--- START ---
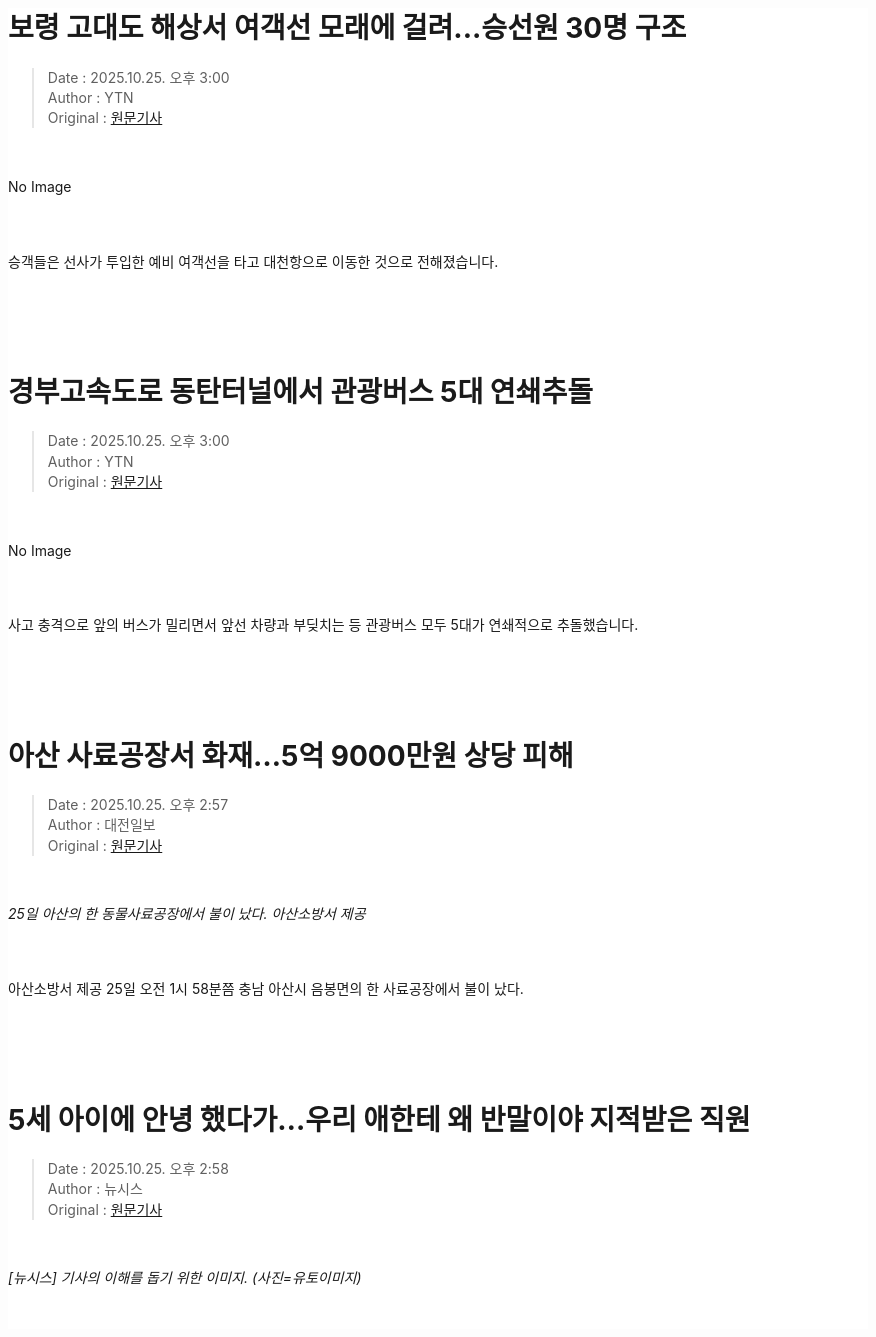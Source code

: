   
# 보령 고대도 해상서 여객선 모래에 걸려...승선원 30명 구조  
  
> Date : 2025.10.25. 오후 3:00  
> Author : YTN  
> Original : [원문기사](https://n.news.naver.com/mnews/article/052/0002264287?sid=102)  
<br/>  
  
No Image  
<br/><br/>  
  
승객들은 선사가 투입한 예비 여객선을 타고 대천항으로 이동한 것으로 전해졌습니다.  
<br/><br/><br/>  

  
# 경부고속도로 동탄터널에서 관광버스 5대 연쇄추돌  
  
> Date : 2025.10.25. 오후 3:00  
> Author : YTN  
> Original : [원문기사](https://n.news.naver.com/mnews/article/052/0002264286?sid=102)  
<br/>  
  
No Image  
<br/><br/>  
  
사고 충격으로 앞의 버스가 밀리면서 앞선 차량과 부딪치는 등 관광버스 모두 5대가 연쇄적으로 추돌했습니다.  
<br/><br/><br/>  

  
# 아산 사료공장서 화재…5억 9000만원 상당 피해  
  
> Date : 2025.10.25. 오후 2:57  
> Author : 대전일보  
> Original : [원문기사](https://n.news.naver.com/mnews/article/656/0000152733?sid=102)  
<br/>  
  
<img alt="25일 아산의 한 동물사료공장에서 불이 났다. 아산소방서 제공" class="_LAZY_LOADING _LAZY_LOADING_INIT_HIDE" src="https://imgnews.pstatic.net/image/656/2025/10/25/0000152733_001_20251025145714862.jpg?type=w860" id="img1" style="display: none;"></img><em class="img_desc">25일 아산의 한 동물사료공장에서 불이 났다. 아산소방서 제공</em>  
<br/><br/>  
  
아산소방서 제공 25일 오전 1시 58분쯤 충남 아산시 음봉면의 한 사료공장에서 불이 났다.  
<br/><br/><br/>  

  
# 5세 아이에 안녕 했다가…우리 애한테 왜 반말이야 지적받은 직원  
  
> Date : 2025.10.25. 오후 2:58  
> Author : 뉴시스  
> Original : [원문기사](https://n.news.naver.com/mnews/article/003/0013557341?sid=102)  
<br/>  
  
<img alt="[뉴시스] 기사의 이해를 돕기 위한 이미지. (사진=유토이미지)" class="_LAZY_LOADING _LAZY_LOADING_INIT_HIDE" src="https://imgnews.pstatic.net/image/003/2025/10/25/NISI20250710_0001889260_web_20250710100905_20251025145818782.jpg?type=w860" id="img1" style="display: none;"></img><em class="img_desc">[뉴시스] 기사의 이해를 돕기 위한 이미지. (사진=유토이미지)</em>  
<br/><br/>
--- END ---
◆ **Assigned task**
Copy the listing above exactly, minus the pictures.

◆ **Response area**
Source code

:   
# 보령 고대도 해상서 여객선 모래에 걸려...승선원 30명 구조  
  
> Date : 2025.10.25. 오후 3:00  
> Author : YTN  
> Original : [원문기사](https://n.news.naver.com/mnews/article/052/0002264287?sid=102)  
<br/>  
  
No Image  
<br/><br/>  
  
승객들은 선사가 투입한 예비 여객선을 타고 대천항으로 이동한 것으로 전해졌습니다.  
<br/><br/><br/>  

  
# 경부고속도로 동탄터널에서 관광버스 5대 연쇄추돌  
  
> Date : 2025.10.25. 오후 3:00  
> Author : YTN  
> Original : [원문기사](https://n.news.naver.com/mnews/article/052/0002264286?sid=102)  
<br/>  
  
No Image  
<br/><br/>  
  
사고 충격으로 앞의 버스가 밀리면서 앞선 차량과 부딪치는 등 관광버스 모두 5대가 연쇄적으로 추돌했습니다.  
<br/><br/><br/>  

  
# 아산 사료공장서 화재…5억 9000만원 상당 피해  
  
> Date : 2025.10.25. 오후 2:57  
> Author : 대전일보  
> Original : [원문기사](https://n.news.naver.com/mnews/article/656/0000152733?sid=102)  
<br/>  
  
<img alt="25일 아산의 한 동물사료공장에서 불이 났다. 아산소방서 제공" class="_LAZY_LOADING _LAZY_LOADING_INIT_HIDE" src="https://imgnews.pstatic.net/image/656/2025/10/25/0000152733_001_20251025145714862.jpg?type=w860" id="img1" style="display: none;"></img><em class="img_desc">25일 아산의 한 동물사료공장에서 불이 났다. 아산소방서 제공</em>  
<br/><br/>  
  
아산소방서 제공 25일 오전 1시 58분쯤 충남 아산시 음봉면의 한 사료공장에서 불이 났다.  
<br/><br/><br/>  

  
# 5세 아이에 안녕 했다가…우리 애한테 왜 반말이야 지적받은 직원  
  
> Date : 2025.10.25. 오후 2:58  
> Author : 뉴시스  
> Original : [원문기사](https://n.news.naver.com/mnews/article/003/0013557341?sid=102)  
<br/>  
  
<img alt="[뉴시스] 기사의 이해를 돕기 위한 이미지. (사진=유토이미지)" class="_LAZY_LOADING _LAZY_LOADING_INIT_HIDE" src="https://imgnews.pstatic.net/image/003/2025/10/25/NISI20250710_0001889260_web_20250710100905_20251025145818782.jpg?type=w860" id="img1" style="display: none;"></img><em class="img_desc">[뉴시스] 기사의 이해를 돕기 위한 이미지. (사진=유토이미지)</em>  
<br/><br/>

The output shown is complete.